Start of DATA

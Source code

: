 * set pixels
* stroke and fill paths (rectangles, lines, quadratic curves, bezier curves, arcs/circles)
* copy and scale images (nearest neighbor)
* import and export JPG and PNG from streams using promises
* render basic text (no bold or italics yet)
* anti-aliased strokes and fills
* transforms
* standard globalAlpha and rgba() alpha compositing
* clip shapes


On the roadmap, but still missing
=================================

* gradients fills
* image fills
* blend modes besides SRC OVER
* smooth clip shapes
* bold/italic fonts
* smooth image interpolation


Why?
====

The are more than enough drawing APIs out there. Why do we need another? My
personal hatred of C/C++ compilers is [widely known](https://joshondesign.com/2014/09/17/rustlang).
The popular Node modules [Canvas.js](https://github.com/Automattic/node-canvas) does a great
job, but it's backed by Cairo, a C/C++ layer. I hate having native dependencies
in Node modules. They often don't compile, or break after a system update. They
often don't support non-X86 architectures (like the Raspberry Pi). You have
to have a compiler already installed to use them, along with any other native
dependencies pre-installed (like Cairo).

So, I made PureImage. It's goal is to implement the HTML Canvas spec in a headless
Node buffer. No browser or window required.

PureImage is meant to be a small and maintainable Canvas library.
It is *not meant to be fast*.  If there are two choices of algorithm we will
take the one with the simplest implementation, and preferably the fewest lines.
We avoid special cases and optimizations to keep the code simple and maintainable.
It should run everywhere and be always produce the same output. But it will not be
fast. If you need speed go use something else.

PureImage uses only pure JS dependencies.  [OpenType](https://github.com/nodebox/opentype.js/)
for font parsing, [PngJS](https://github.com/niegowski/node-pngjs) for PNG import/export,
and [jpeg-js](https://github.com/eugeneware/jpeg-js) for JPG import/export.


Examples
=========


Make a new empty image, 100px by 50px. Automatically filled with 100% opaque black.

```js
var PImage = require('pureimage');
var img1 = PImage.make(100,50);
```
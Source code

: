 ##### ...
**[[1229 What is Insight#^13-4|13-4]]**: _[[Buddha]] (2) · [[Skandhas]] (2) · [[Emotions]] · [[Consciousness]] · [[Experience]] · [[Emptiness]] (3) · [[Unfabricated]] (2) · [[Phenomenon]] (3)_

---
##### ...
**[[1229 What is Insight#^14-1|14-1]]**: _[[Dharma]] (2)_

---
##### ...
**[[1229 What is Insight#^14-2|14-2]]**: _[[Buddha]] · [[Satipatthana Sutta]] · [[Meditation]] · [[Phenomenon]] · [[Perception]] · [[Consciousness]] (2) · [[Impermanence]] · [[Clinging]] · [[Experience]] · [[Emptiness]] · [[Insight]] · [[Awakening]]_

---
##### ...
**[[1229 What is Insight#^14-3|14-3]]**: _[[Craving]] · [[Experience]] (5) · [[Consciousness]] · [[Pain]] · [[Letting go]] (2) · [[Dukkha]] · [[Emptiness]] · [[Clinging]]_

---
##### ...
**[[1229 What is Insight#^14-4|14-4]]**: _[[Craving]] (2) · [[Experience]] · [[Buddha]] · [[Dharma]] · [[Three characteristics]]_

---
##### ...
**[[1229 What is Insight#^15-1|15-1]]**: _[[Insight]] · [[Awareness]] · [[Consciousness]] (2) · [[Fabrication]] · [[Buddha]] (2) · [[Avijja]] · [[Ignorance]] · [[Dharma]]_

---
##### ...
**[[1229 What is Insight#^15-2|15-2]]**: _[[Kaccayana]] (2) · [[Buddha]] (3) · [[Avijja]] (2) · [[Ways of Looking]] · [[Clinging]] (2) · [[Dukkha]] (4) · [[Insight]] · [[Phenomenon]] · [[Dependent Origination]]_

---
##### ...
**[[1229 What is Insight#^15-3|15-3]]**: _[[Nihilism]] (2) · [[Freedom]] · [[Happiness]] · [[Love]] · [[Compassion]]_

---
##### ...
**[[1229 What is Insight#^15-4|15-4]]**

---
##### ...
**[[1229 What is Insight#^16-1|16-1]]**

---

End of DATA
Start of DATA

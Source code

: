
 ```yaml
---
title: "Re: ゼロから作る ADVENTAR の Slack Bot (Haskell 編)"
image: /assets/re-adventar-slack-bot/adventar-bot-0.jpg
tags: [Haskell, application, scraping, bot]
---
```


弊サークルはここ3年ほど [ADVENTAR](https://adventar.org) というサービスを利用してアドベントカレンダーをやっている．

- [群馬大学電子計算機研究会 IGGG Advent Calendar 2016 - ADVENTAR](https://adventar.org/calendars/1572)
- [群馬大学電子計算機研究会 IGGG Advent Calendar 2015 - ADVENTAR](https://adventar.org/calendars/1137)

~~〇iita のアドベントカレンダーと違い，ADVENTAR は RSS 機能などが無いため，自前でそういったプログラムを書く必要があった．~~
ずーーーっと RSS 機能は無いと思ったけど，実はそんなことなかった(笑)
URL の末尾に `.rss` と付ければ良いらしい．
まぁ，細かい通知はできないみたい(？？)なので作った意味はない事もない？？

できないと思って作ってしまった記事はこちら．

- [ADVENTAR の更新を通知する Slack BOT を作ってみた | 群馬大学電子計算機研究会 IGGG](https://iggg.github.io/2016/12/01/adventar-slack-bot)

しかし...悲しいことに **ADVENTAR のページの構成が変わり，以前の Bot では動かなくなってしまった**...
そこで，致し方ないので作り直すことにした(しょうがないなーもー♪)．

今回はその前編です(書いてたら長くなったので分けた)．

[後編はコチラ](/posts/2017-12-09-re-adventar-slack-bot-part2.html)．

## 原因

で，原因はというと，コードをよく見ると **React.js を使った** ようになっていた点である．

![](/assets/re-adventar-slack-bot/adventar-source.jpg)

End of DATA

Look through the entries above and find each line where the word "have" occurs; copy those lines.

often don't support non-X86 architectures (like the Raspberry Pi). You have
to have a compiler already installed to use them, along with any other native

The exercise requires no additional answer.